The top floor of the Palacio de Correos de Mexico, the grand central post office in downtown Mexico City, is home to the Naval Museum, also known as the Museo Histórico Naval de la Ciudad de México. It's not the sort of place that you'd plan a day-trip around, but if the neatly dressed male and female naval officers grab your attention near enough to the postal palace's pastiche-drowning glass elevators, in a whisk, you're upstairs.
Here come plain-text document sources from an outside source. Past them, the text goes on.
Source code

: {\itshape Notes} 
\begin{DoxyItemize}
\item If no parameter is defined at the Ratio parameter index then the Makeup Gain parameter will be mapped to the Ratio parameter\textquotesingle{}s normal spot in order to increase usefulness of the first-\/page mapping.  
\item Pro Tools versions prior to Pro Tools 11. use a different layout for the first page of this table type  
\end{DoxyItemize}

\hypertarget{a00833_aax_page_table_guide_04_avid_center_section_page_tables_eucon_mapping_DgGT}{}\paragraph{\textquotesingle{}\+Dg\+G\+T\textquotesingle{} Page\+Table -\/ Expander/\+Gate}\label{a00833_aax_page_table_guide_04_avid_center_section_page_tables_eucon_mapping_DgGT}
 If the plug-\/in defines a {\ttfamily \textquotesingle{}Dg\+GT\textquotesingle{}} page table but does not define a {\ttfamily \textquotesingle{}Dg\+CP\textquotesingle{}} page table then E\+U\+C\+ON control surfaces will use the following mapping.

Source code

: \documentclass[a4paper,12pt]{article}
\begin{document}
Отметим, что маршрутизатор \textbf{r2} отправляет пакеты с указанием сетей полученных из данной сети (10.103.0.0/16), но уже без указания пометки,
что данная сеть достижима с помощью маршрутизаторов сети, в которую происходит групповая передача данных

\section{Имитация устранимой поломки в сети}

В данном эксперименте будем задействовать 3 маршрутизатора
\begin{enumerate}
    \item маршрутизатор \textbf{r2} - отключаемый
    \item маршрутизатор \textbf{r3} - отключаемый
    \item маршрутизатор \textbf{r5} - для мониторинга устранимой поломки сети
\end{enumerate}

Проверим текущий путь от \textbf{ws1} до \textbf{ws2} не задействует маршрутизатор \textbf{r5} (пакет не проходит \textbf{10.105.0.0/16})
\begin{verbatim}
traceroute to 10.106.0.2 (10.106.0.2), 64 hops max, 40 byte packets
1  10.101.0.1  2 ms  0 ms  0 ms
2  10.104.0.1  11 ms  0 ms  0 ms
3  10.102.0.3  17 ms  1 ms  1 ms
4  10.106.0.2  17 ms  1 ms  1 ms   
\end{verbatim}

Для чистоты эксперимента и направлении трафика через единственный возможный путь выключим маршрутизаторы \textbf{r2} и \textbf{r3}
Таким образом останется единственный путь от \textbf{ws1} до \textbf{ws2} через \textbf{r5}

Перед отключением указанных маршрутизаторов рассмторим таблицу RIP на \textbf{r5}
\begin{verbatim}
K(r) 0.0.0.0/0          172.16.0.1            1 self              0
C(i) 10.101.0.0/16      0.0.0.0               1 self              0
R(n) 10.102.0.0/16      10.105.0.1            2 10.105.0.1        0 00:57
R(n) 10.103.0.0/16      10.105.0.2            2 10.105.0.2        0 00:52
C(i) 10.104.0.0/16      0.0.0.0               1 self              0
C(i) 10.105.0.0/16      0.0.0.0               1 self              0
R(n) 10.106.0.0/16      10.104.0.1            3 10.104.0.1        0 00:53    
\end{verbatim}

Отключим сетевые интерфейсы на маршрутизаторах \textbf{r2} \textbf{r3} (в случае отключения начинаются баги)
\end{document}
"It's free," they prod helpfully.
As the museum's site reminds you up front, "Mexico's history is tied to the seas that surround it," and this museum certainly makes the case for a refreshing of historical memory. Exhibits mark in meticulously detail (models, paintings, maps, artifacts) the integral role that Mexico's ports and coasts have played in just about every defining chapter in the country's history.
Take the model seen in close-up above, depicting the final decisive battle that saw Cortés and his Indian allies defeat the Triple Alliance, leading to the fall of Tenochtitlán. A little-known footnote to the event is that a major theater of combat took place directly on the Lago de Texcoco. In their retreat to Tlaxcala, the Spaniards had re-grouped and built boats by which to lay seige on the watery Aztec capital, and the Aztecs defended using their well-worn canoe systems.
The rest, of course, is history.
Two more photos of the Texcoco lake battle model are here and here. Pretty astounding to see, even in the form of tiny clay men in boats holding shields, bows, and lances. Had they only known what was to come ...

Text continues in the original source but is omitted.